*Task to carry out*
Every line of the data must be set down exactly as shown.

[Dataset entries]

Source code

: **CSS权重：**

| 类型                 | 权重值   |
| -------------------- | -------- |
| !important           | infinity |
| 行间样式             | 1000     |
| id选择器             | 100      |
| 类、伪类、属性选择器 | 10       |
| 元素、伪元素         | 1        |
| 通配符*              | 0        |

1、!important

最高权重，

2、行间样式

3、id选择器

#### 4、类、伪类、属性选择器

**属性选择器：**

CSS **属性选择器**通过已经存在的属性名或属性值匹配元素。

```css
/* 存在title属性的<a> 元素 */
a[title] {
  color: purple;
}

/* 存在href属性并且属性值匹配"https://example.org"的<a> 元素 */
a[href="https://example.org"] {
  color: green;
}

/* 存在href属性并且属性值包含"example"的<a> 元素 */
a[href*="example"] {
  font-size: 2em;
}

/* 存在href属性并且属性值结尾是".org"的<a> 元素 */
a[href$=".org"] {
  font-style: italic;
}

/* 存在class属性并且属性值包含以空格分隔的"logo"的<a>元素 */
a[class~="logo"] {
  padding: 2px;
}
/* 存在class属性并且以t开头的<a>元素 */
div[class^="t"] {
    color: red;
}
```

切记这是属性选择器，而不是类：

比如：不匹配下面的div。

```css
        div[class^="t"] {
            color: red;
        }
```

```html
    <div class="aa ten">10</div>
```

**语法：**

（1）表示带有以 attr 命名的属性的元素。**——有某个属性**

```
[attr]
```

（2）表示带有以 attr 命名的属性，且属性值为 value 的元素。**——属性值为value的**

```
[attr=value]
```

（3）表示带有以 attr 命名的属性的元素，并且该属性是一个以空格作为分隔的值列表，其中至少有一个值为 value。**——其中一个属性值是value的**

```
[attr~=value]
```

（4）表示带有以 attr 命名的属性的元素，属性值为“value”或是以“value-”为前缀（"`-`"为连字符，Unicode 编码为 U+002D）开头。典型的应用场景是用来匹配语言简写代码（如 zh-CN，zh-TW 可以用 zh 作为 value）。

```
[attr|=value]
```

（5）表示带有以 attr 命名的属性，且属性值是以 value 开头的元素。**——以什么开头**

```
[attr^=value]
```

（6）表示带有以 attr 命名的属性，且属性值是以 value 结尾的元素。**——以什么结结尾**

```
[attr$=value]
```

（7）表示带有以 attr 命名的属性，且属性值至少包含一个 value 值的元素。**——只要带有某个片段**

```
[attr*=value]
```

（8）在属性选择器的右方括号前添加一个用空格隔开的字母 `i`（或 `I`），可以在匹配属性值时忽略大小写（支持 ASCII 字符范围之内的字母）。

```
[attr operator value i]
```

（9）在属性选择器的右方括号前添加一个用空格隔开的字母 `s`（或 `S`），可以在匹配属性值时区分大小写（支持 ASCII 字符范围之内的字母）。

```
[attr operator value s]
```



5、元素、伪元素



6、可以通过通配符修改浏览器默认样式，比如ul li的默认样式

*Response for this exercise*
Source code

: **CSS权重：**

| 类型                 | 权重值   |
| -------------------- | -------- |
| !important           | infinity |
| 行间样式             | 1000     |
| id选择器             | 100      |
| 类、伪类、属性选择器 | 10       |
| 元素、伪元素         | 1        |
| 通配符*              | 0        |

1、!important

最高权重，

2、行间样式

3、id选择器

#### 4、类、伪类、属性选择器

**属性选择器：**

CSS **属性选择器**通过已经存在的属性名或属性值匹配元素。

```css
/* 存在title属性的<a> 元素 */
a[title] {
  color: purple;
}

/* 存在href属性并且属性值匹配"https://example.org"的<a> 元素 */
a[href="https://example.org"] {
  color: green;
}

/* 存在href属性并且属性值包含"example"的<a> 元素 */
a[href*="example"] {
  font-size: 2em;
}

/* 存在href属性并且属性值结尾是".org"的<a> 元素 */
a[href$=".org"] {
  font-style: italic;
}

/* 存在class属性并且属性值包含以空格分隔的"logo"的<a>元素 */
a[class~="logo"] {
  padding: 2px;
}
/* 存在class属性并且以t开头的<a>元素 */
div[class^="t"] {
    color: red;
}
```

切记这是属性选择器，而不是类：

比如：不匹配下面的div。

```css
        div[class^="t"] {
            color: red;
        }
```

```html
    <div class="aa ten">10</div>
```

**语法：**

（1）表示带有以 attr 命名的属性的元素。**——有某个属性**

```
[attr]
```

（2）表示带有以 attr 命名的属性，且属性值为 value 的元素。**——属性值为value的**

```
[attr=value]
```

（3）表示带有以 attr 命名的属性的元素，并且该属性是一个以空格作为分隔的值列表，其中至少有一个值为 value。**——其中一个属性值是value的**

```
[attr~=value]
```

（4）表示带有以 attr 命名的属性的元素，属性值为“value”或是以“value-”为前缀（"`-`"为连字符，Unicode 编码为 U+002D）开头。典型的应用场景是用来匹配语言简写代码（如 zh-CN，zh-TW 可以用 zh 作为 value）。

```
[attr|=value]
```

（5）表示带有以 attr 命名的属性，且属性值是以 value 开头的元素。**——以什么开头**

```
[attr^=value]
```

（6）表示带有以 attr 命名的属性，且属性值是以 value 结尾的元素。**——以什么结结尾**

```
[attr$=value]
```

（7）表示带有以 attr 命名的属性，且属性值至少包含一个 value 值的元素。**——只要带有某个片段**

```
[attr*=value]
```

（8）在属性选择器的右方括号前添加一个用空格隔开的字母 `i`（或 `I`），可以在匹配属性值时忽略大小写（支持 ASCII 字符范围之内的字母）。

```
[attr operator value i]
```

（9）在属性选择器的右方括号前添加一个用空格隔开的字母 `s`（或 `S`），可以在匹配属性值时区分大小写（支持 ASCII 字符范围之内的字母）。

```
[attr operator value s]
```



5、元素、伪元素



6、可以通过通配符修改浏览器默认样式，比如ul li的默认样式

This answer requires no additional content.